O tema dos Direitos Humanos entrou na pauta dos movimentos sociais e de muitos governos há pelo menos três décadas e, provavelmente, nunca se falou tanto sobre eles quanto nos últimos vinte anos. Entretanto, pode-se dizer que esses mesmos direitos, reconhecidos internacionalmente como um avanço na construção de um mundo mais justo e mais humano, nunca foram tão violados quanto nos anos recentes.
Pensemos na seguinte situação em algum país ou região do mundo: uma legislação que permite a detenção de uma pessoa por ela não possuir um documento importante exigido pela autoridade policial de plantão e mantê-la presa em um campo de detenção (ou de concentração, para ser mais preciso) por até dezoito meses, sem mandado judicial e sem acesso a advogados. Menores de idade, desacompanhados de seus pais, correm o mesmo risco. O instituto do hábeas corpus não é acessível a essas pessoas, que não praticaram nenhum crime nem são acusadas de crime algum. São pessoas trabalhadoras que só cometeram uma transgressão, que, do ponto de vista do Direito, não passa de uma infração administrativa: não portam o maldito documento! Entretanto, não gozam de nenhum dos direitos concedidos ou estendidos aos criminosos de qualquer natureza.
Ao mesmo tempo, uma corte suprema absolve um policial que usou de torturas para extrair a confissão de um acusado de assassinato. Essa Corte Suprema baseou sua decisão no fato de que as provas obtidas sob tortura não foram usadas no tribunal que condenou o réu. De acordo com essa visão, torturar pode, desde que o réu confesse e as “provas” obtidas nessas condições não sejam apresentadas no tribunal.
Se você pensou nos países latino-americanos durante o período dos regimes militares de segurança nacional, enganou-se. Se pensou no Zimbábue, que acaba de entrar na lista do “eixo do mal” de George Bush, e cujo presidente, Robert Mugabe, depois de vinte e oito anos no poder, acaba de ser reeleito para um novo mandato conquistado em uma eleição acusada de fraudulenta por observadores independentes, como a Anistia Internacional e o Conselho Pan-Africano de Igrejas, também se enganou. Se pensou na Alemanha Nazista ou nos regimes fascistas europeus que levaram a Europa à maior guerra que a humanidade já experimentou, você quase acertou. Estamos falando da mesma Europa, só que da Europa do início do Século XXI e não da Europa da terceira década do Século XX, palco principal da II Guerra Mundial.
Os fatos narrados acima são parte do novo arcabouço legal chamado de Diretiva de Retorno, um malabarismo eufemístico para se referir à nova legislação que dá às autoridades dos países da Comunidade Européia o poder de prender e deportar, da forma mais arbitrária possível, os imigrantes do Terceiro Mundo que não têm sua situação legal totalmente regularizada. Essa nova lei foi aprovada no dia 18 de junho por grande maioria dos membros do Parlamento Europeu, sob o impulso dos governos direitistas da França e da Itália e do governo socialista da Espanha, com os apoios dos outros 24 membros da Comunidade Européia.

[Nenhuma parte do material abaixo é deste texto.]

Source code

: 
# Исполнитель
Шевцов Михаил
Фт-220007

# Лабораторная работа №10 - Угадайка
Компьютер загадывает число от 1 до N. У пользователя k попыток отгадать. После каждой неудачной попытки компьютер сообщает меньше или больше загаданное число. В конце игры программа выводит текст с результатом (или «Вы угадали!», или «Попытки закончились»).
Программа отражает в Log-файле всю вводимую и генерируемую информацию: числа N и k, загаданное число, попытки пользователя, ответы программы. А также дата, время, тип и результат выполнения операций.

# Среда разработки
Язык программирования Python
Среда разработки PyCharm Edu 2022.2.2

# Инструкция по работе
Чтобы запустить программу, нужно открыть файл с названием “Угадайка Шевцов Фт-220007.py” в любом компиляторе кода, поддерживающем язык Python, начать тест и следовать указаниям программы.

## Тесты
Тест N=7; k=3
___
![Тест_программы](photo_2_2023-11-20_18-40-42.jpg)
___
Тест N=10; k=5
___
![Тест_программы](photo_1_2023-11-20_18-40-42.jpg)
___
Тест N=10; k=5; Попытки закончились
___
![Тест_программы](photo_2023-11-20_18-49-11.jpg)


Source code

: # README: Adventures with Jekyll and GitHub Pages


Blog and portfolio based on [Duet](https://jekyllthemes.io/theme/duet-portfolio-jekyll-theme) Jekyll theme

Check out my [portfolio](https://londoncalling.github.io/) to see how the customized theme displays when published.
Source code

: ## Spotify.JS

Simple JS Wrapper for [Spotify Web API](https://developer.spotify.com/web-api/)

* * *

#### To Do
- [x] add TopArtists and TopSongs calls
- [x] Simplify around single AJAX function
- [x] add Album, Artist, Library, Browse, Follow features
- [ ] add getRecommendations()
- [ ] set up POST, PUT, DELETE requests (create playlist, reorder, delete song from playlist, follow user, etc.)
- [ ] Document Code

As principais personagens desse movimento são emblemáticas da “nova” Europa. O conservador Sarkozy, para ser eleito presidente da França, não hesitou em se apropriar do discurso e da agenda da extrema direita liderada pelo fascista Le Pen. Silvio Berlusconi, por sua vez, governa a Itália apoiado por partidos de direita, principalmente os neofascistas da Liga Norte, que participam do seu Gabinete. Berlusconi, o bilionário dono monopolista dos principais meios de comunicação da Itália, responde a diversos processos criminais, inclusive por ligações com a Máfia. Em um encontro com empresários, em junho, gabou-se de ter 789 promotores em seu calcanhar, recebido 587 visitas da policia, respondido a 2.500 intimações e de ter gastado 174 milhões de euros com advogados. Já o socialista espanhol Zapatero lidera uma coligação de centro-esquerda, mas, para garantir o poder de seu partido, não hesita em cooptar as teses da direita.

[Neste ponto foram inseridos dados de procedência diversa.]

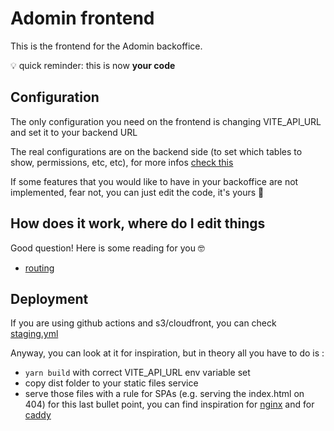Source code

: # Adomin frontend

This is the frontend for the Adomin backoffice.

:bulb: quick reminder: this is now **your code**

## Configuration

The only configuration you need on the frontend is changing VITE_API_URL and set it to your backend URL

The real configurations are on the backend side (to set which tables to show, permissions, etc, etc), for more infos [check this](https://github.com/galadrimteam/adomin?tab=readme-ov-file#adomin)

If some features that you would like to have in your backoffice are not implemented, fear not, you can just edit the code, it's yours 🤭

## How does it work, where do I edit things

Good question! Here is some reading for you :nerd_face:

- [routing](./docs/routing.md)

## Deployment

If you are using github actions and s3/cloudfront, you can check [staging.yml](.github/workflows/staging.yml)

Anyway, you can look at it for inspiration, but in theory all you have to do is :

- `yarn build` with correct VITE_API_URL env variable set
- copy dist folder to your static files service
- serve those files with a rule for SPAs (e.g. serving the index.html on 404)
  for this last bullet point, you can find inspiration for [nginx](https://sdickinson.com/nginx-config-for-single-page-applications/) and for [caddy](./docs/caddy-example.md)
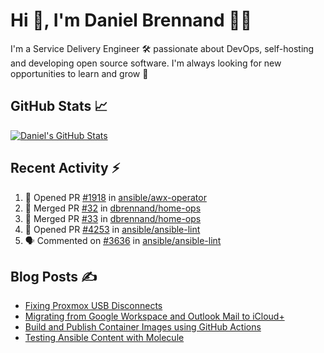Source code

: # Hi 👋, I'm Daniel Brennand 👨‍💻

I'm a Service Delivery Engineer 🛠 passionate about DevOps, self-hosting and developing open source software. I'm always looking for new opportunities to learn and grow 🌱

## GitHub Stats 📈

[![Daniel's GitHub Stats](https://github-readme-stats.vercel.app/api?username=dbrennand&show_icons=true&count_private=true&hide_border=true&theme=dark)](https://github.com/anuraghazra/github-readme-stats)

## Recent Activity ⚡

<!--START_SECTION:activity-->
1. 💪 Opened PR [#1918](https://github.com/ansible/awx-operator/pull/1918) in [ansible/awx-operator](https://github.com/ansible/awx-operator)
2. 🎉 Merged PR [#32](https://github.com/dbrennand/home-ops/pull/32) in [dbrennand/home-ops](https://github.com/dbrennand/home-ops)
3. 🎉 Merged PR [#33](https://github.com/dbrennand/home-ops/pull/33) in [dbrennand/home-ops](https://github.com/dbrennand/home-ops)
4. 💪 Opened PR [#4253](https://github.com/ansible/ansible-lint/pull/4253) in [ansible/ansible-lint](https://github.com/ansible/ansible-lint)
5. 🗣 Commented on [#3636](https://github.com/ansible/ansible-lint/issues/3636#issuecomment-2221218626) in [ansible/ansible-lint](https://github.com/ansible/ansible-lint)
<!--END_SECTION:activity-->

## Blog Posts ✍

<!-- BLOG-POST-LIST:START -->
- [Fixing Proxmox USB Disconnects](https://danielbrennand.com/blog/proxmox-fix-usb-disconnect/)
- [Migrating from Google Workspace and Outlook Mail to iCloud+](https://danielbrennand.com/blog/google-outlook-to-icloud+/)
- [Build and Publish Container Images using GitHub Actions](https://danielbrennand.com/blog/build-and-publish-container-image-gha/)
- [Testing Ansible Content with Molecule](https://danielbrennand.com/blog/testing-ansible-content/)
<!-- BLOG-POST-LIST:END -->
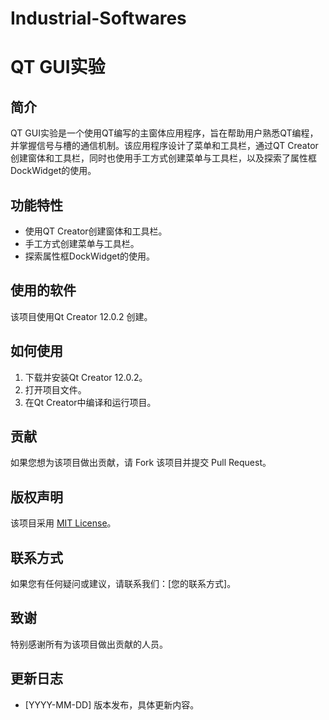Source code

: # Industrial-Softwares
# QT GUI实验

## 简介

QT GUI实验是一个使用QT编写的主窗体应用程序，旨在帮助用户熟悉QT编程，并掌握信号与槽的通信机制。该应用程序设计了菜单和工具栏，通过QT Creator创建窗体和工具栏，同时也使用手工方式创建菜单与工具栏，以及探索了属性框DockWidget的使用。

## 功能特性

- 使用QT Creator创建窗体和工具栏。
- 手工方式创建菜单与工具栏。
- 探索属性框DockWidget的使用。

## 使用的软件

该项目使用Qt Creator 12.0.2 创建。

## 如何使用

1. 下载并安装Qt Creator 12.0.2。
2. 打开项目文件。
3. 在Qt Creator中编译和运行项目。

## 贡献

如果您想为该项目做出贡献，请 Fork 该项目并提交 Pull Request。

## 版权声明

该项目采用 [MIT License](https://opensource.org/licenses/MIT)。

## 联系方式

如果您有任何疑问或建议，请联系我们：[您的联系方式]。

## 致谢

特别感谢所有为该项目做出贡献的人员。

## 更新日志

- [YYYY-MM-DD] 版本发布，具体更新内容。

Muitos se perguntam sobre as causas dessa “nova” Europa. Na verdade, o que emerge desses fatos não é uma nova Europa, mas a face européia que sempre existiu e que por muito tempo e em tempos diferentes e contraditórios ficou submersa na maquiagem do iluminismo, do positivismo, do discurso dos direitos humanos, do Estado de Bem Estar Social e do discurso conservador ilustrado e democrático. Essa Europa que deu ao mundo uma grande contribuição nas diversas áreas da arte, da ciência, da literatura, da política e das lutas libertárias, é a mesma que financiou o seu desenvolvimento por meio do saque das riquezas da África e da América Latina e inventou a escravidão moderna - sem contar sua contribuição para o genocídio de povos indígenas.

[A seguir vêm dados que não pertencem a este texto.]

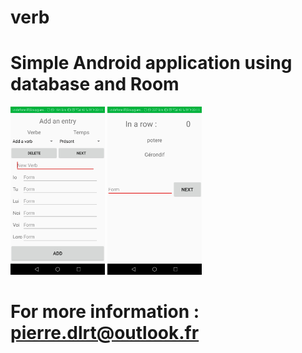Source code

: # verb

# Simple Android application using database and Room

<img src="https://github.com/PierreDlrt/verb/blob/master/Activity_1.jpg" width="30%">     <img src="https://github.com/PierreDlrt/verb/blob/master/Activity_2.jpg" width="30%">

# For more information : pierre.dlrt@outlook.fr
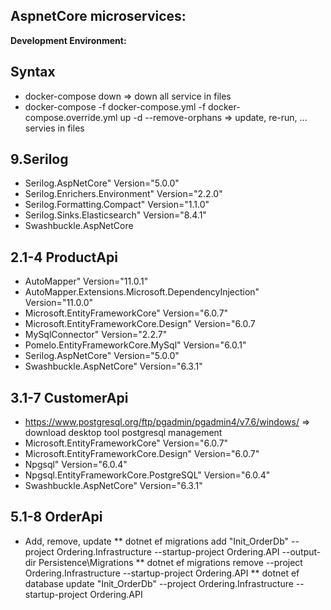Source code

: ## AspnetCore microservices:
**Development Environment:**

## Syntax
* docker-compose down => down all service in files
* docker-compose -f docker-compose.yml -f docker-compose.override.yml up -d --remove-orphans => update, re-run, ... servies in files

## 9.Serilog
* Serilog.AspNetCore" Version="5.0.0"
* Serilog.Enrichers.Environment" Version="2.2.0"
* Serilog.Formatting.Compact" Version="1.1.0" 
* Serilog.Sinks.Elasticsearch" Version="8.4.1"
* Swashbuckle.AspNetCore

## 2.1-4 ProductApi
* AutoMapper" Version="11.0.1"
* AutoMapper.Extensions.Microsoft.DependencyInjection" Version="11.0.0"
* Microsoft.EntityFrameworkCore" Version="6.0.7"
* Microsoft.EntityFrameworkCore.Design" Version="6.0.7
* MySqlConnector" Version="2.2.7"
* Pomelo.EntityFrameworkCore.MySql" Version="6.0.1"
* Serilog.AspNetCore" Version="5.0.0"
* Swashbuckle.AspNetCore" Version="6.3.1"

## 3.1-7 CustomerApi
* https://www.postgresql.org/ftp/pgadmin/pgadmin4/v7.6/windows/ => download desktop tool postgresql management
* Microsoft.EntityFrameworkCore" Version="6.0.7"
* Microsoft.EntityFrameworkCore.Design" Version="6.0.7"
* Npgsql" Version="6.0.4"
* Npgsql.EntityFrameworkCore.PostgreSQL" Version="6.0.4"
* Swashbuckle.AspNetCore" Version="6.3.1"

## 5.1-8 OrderApi
* Add, remove, update
** dotnet ef migrations add "Init_OrderDb" --project Ordering.Infrastructure --startup-project Ordering.API --output-dir Persistence\Migrations
** dotnet ef migrations remove --project Ordering.Infrastructure --startup-project Ordering.API
** dotnet ef database update "Init_OrderDb" --project Ordering.Infrastructure --startup-project Ordering.API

Portanto, o que ocorre hoje na Europa não é algo inusitado nem surgiu do nada. É o ressurgimento de medidas auto-centradas que sempre estiveram presentes naquele continente e que vêm à tona toda vez que seus interesses exigem. É o fruto, em parte, da incapacidade de reconhecer a sua própria diversidade, caracterizada por uma grande variedade de identidades lingüísticas, nacionais, étnicas e religiosas. É também resultado da recusa de seus países em aceitar conviver em uma sociedade distinta, mesclada e pluricultural.
Em momentos de crise econômica e de civilização, como a atual, intenta-se para a identificação do culpado a ser sacrificado. Na primeira metade do Século XX, foram os judeus, ciganos, homossexuais, principalmente na Alemanha, mas não só. Depois foram os comunistas. Hoje, são os imigrantes de todas as partes, mas especialmente os ciganos na Itália, latino-americanos na Península Ibérica, norte-africanos na França, e muçulmanos em todos os países.
Ao mesmo tempo em que a União Européia constrói essa muralha vergonhosa ao redor de suas fronteiras, os países europeus fazem pressão sobre os países periféricos para que abram seus mercados de bens e serviços. Se há algo de positivo nisso é o fato de a Europa finalmente tirar a sua máscara de continente “civilizador”, como até aqui ela se apresentou.
Essas manifestações de xenofobia e de fortalecimento da exclusão, da marginalização e do racismo, na Europa, infelizmente ocorrem em um momento de vazio ideológico e de refluxo das esquerdas européias, e também de fragilidade das instituições internacionais que, no passado, tiveram papel importante na defesa dos Direitos Humanos. É que, no passado, essas violações ocorriam majoritariamente em paises pobres ou periféricos. Hoje, fazem parte integral do sistema de defesa e de proteção dos países centrais e poderosos, como os Estados Unidos e os da Europa, a demonstrar que a barbárie, assim como o Capital, não tem pátria.